▶ [Task details] From the records below, output exactly the lines starting at the line with "5) en el taller" and ending at the line with "### What is it / What does it do?", both of them included, but no pictures.

▶ [Material for this exercise]
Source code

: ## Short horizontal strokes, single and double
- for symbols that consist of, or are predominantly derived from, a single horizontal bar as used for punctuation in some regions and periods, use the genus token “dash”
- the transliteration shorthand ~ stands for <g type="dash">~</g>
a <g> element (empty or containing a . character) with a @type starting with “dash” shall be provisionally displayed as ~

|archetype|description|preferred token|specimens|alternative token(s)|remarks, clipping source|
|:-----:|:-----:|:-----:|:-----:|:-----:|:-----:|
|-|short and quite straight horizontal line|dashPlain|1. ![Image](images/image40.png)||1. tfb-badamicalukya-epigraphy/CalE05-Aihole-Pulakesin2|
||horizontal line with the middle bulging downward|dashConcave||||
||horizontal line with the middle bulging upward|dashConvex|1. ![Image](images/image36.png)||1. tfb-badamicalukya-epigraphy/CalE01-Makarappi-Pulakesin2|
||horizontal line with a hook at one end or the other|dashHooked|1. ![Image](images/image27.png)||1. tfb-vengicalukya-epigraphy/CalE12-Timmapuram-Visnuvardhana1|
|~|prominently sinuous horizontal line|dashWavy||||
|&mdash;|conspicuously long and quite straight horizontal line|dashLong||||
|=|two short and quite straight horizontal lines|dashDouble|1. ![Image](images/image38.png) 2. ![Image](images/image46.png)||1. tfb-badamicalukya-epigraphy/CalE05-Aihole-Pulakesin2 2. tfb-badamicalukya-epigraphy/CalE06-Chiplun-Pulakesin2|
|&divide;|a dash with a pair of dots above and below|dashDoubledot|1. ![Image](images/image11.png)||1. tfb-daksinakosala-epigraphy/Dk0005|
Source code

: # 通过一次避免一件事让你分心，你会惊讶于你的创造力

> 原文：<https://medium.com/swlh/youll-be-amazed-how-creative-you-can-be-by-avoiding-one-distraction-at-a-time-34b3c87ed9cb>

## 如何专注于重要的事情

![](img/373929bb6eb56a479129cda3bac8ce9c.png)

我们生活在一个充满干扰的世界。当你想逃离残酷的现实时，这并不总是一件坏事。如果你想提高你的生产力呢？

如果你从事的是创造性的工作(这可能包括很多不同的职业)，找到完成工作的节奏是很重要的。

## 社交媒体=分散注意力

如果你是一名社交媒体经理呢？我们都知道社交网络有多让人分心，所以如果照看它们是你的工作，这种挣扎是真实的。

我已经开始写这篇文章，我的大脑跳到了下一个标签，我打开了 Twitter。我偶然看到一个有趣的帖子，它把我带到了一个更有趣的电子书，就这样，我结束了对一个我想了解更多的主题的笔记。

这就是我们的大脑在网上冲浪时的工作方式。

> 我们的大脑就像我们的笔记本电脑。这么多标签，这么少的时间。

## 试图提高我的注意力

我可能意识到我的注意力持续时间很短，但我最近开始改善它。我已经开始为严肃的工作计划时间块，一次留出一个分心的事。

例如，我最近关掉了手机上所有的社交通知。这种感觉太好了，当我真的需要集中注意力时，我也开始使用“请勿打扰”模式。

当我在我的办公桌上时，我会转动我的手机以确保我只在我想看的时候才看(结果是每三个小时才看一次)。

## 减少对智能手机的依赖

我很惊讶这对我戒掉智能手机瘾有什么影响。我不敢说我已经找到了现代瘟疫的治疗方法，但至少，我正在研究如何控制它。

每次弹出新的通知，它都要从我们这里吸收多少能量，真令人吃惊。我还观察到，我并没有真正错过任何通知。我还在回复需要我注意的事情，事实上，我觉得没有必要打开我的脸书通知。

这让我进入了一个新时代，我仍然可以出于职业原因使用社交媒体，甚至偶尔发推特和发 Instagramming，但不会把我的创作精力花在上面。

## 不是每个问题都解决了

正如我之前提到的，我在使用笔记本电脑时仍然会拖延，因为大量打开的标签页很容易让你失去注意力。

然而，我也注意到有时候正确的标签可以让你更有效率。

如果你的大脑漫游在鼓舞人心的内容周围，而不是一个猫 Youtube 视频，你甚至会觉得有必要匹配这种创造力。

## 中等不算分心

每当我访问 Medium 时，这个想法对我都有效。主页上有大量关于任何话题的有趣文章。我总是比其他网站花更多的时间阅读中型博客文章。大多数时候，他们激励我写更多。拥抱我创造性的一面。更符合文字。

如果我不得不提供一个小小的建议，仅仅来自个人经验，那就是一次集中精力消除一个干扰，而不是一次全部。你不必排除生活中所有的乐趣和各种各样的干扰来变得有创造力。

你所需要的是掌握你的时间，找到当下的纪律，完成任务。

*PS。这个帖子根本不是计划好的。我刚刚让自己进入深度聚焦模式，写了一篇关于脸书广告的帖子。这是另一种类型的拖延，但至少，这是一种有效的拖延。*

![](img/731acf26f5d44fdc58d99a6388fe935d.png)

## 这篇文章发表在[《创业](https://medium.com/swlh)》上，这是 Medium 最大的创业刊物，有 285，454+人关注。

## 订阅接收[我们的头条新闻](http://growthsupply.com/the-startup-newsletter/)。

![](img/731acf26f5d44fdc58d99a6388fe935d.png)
* * *
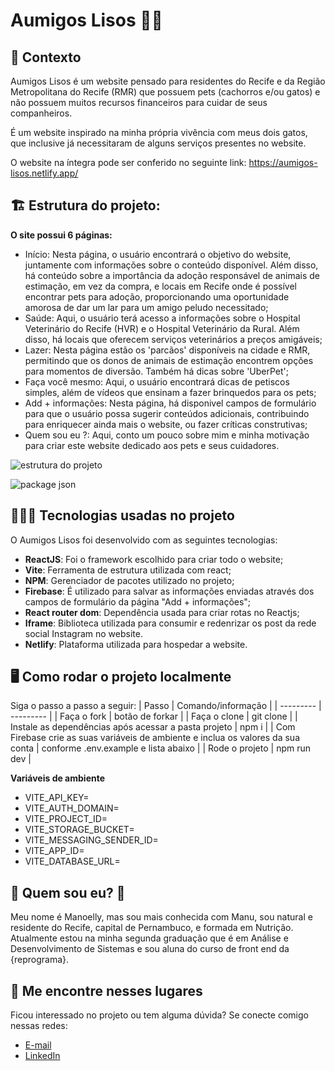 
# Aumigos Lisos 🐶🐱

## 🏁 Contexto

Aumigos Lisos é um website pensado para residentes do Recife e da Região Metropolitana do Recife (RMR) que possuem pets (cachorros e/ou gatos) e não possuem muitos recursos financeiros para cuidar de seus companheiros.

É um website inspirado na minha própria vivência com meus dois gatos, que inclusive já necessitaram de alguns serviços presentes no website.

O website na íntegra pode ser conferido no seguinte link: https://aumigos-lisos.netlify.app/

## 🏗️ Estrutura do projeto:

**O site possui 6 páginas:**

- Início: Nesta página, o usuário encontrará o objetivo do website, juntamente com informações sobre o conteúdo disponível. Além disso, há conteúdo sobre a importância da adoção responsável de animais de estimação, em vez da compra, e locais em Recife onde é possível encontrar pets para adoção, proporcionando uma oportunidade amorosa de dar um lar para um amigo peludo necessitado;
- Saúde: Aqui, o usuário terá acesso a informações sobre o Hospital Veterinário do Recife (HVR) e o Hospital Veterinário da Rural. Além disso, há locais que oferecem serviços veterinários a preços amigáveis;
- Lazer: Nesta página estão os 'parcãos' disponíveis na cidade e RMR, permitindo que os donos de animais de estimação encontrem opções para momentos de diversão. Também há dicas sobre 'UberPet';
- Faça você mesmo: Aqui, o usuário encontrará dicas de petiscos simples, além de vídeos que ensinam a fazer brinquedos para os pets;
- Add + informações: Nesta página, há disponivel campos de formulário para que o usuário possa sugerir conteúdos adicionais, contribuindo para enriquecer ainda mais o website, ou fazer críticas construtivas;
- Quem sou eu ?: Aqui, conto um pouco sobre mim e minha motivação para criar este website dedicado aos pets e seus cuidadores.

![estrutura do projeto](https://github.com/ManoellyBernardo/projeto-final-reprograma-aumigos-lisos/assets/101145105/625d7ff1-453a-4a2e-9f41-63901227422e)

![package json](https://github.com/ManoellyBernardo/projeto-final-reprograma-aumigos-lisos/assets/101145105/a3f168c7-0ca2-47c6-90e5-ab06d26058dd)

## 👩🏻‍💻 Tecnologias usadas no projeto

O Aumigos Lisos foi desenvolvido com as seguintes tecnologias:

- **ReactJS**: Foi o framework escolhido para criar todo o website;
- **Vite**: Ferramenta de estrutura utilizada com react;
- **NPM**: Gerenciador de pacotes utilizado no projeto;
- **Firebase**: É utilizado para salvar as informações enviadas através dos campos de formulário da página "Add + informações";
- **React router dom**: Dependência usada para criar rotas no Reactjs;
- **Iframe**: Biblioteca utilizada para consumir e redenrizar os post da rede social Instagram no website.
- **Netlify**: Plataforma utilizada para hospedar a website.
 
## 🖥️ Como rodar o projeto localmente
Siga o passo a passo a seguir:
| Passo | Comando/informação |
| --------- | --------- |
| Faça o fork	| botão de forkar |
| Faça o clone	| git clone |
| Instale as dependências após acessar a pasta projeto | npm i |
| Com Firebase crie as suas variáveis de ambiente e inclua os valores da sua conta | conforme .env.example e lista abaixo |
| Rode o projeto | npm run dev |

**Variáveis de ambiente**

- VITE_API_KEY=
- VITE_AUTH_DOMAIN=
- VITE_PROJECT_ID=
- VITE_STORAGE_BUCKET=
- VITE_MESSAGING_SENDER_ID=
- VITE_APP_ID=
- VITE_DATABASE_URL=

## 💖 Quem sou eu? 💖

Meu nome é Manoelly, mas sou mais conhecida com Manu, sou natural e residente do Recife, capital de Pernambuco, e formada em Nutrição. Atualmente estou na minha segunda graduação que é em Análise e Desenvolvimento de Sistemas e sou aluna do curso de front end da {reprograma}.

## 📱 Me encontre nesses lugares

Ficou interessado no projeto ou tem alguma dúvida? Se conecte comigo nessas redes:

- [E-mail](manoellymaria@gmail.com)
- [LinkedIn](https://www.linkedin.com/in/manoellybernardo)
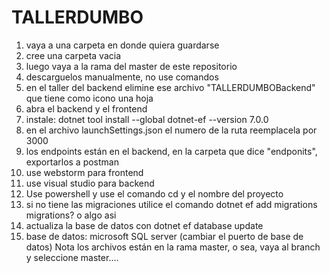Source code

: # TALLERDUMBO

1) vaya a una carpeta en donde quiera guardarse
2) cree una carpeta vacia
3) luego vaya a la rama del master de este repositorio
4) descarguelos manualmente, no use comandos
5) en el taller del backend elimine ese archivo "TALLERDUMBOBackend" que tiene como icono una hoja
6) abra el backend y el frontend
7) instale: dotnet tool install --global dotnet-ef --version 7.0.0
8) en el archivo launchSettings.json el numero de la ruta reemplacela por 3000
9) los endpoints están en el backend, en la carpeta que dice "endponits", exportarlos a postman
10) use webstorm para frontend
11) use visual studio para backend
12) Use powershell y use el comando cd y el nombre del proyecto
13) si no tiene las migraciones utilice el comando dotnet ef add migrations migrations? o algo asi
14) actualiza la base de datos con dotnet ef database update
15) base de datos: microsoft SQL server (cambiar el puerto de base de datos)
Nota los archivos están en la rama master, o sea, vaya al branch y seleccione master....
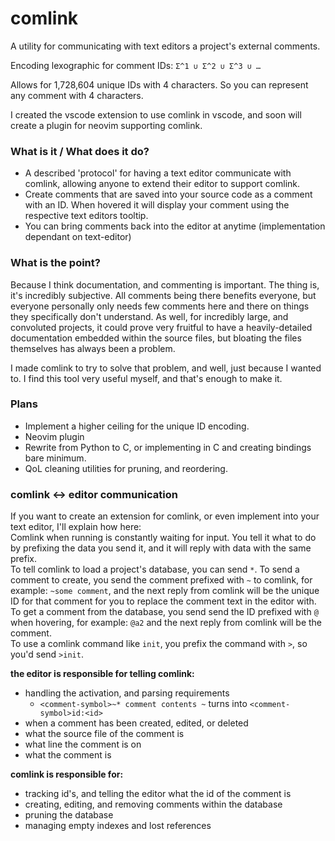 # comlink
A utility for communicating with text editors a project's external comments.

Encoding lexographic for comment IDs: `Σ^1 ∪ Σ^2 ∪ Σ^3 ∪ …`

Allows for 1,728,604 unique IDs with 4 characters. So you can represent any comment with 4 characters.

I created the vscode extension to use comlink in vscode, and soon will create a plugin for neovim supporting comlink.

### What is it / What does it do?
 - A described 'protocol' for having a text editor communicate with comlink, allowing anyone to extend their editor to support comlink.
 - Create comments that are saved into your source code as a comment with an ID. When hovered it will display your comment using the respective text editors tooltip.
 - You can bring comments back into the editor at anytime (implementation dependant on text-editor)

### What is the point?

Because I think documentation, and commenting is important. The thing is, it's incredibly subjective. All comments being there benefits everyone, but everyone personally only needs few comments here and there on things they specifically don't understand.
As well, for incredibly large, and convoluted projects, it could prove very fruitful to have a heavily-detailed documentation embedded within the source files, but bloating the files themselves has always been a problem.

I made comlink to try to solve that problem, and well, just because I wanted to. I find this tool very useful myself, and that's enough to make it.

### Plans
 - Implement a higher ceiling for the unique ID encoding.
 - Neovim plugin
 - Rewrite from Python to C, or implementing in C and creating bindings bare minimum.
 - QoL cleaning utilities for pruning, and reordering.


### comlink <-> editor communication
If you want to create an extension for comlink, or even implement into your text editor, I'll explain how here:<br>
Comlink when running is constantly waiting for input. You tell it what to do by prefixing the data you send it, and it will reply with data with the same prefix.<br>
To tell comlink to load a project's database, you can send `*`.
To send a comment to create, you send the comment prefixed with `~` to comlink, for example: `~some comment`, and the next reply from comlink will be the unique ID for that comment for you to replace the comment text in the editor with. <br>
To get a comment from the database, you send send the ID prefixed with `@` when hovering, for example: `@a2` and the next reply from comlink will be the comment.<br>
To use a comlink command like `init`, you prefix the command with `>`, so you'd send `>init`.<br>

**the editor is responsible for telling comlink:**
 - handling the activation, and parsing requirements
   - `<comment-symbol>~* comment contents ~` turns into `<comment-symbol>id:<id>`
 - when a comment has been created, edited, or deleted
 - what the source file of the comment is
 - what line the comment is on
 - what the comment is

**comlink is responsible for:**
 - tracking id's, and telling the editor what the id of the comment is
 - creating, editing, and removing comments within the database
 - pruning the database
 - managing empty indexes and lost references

▶ [Written response]
5) en el taller del backend elimine ese archivo "TALLERDUMBOBackend" que tiene como icono una hoja
6) abra el backend y el frontend
7) instale: dotnet tool install --global dotnet-ef --version 7.0.0
8) en el archivo launchSettings.json el numero de la ruta reemplacela por 3000
9) los endpoints están en el backend, en la carpeta que dice "endponits", exportarlos a postman
10) use webstorm para frontend
11) use visual studio para backend
12) Use powershell y use el comando cd y el nombre del proyecto
13) si no tiene las migraciones utilice el comando dotnet ef add migrations migrations? o algo asi
14) actualiza la base de datos con dotnet ef database update
15) base de datos: microsoft SQL server (cambiar el puerto de base de datos)
Nota los archivos están en la rama master, o sea, vaya al branch y seleccione master....
 # comlink
A utility for communicating with text editors a project's external comments.

Encoding lexographic for comment IDs: `Σ^1 ∪ Σ^2 ∪ Σ^3 ∪ …`

Allows for 1,728,604 unique IDs with 4 characters. So you can represent any comment with 4 characters.

I created the vscode extension to use comlink in vscode, and soon will create a plugin for neovim supporting comlink.

### What is it / What does it do?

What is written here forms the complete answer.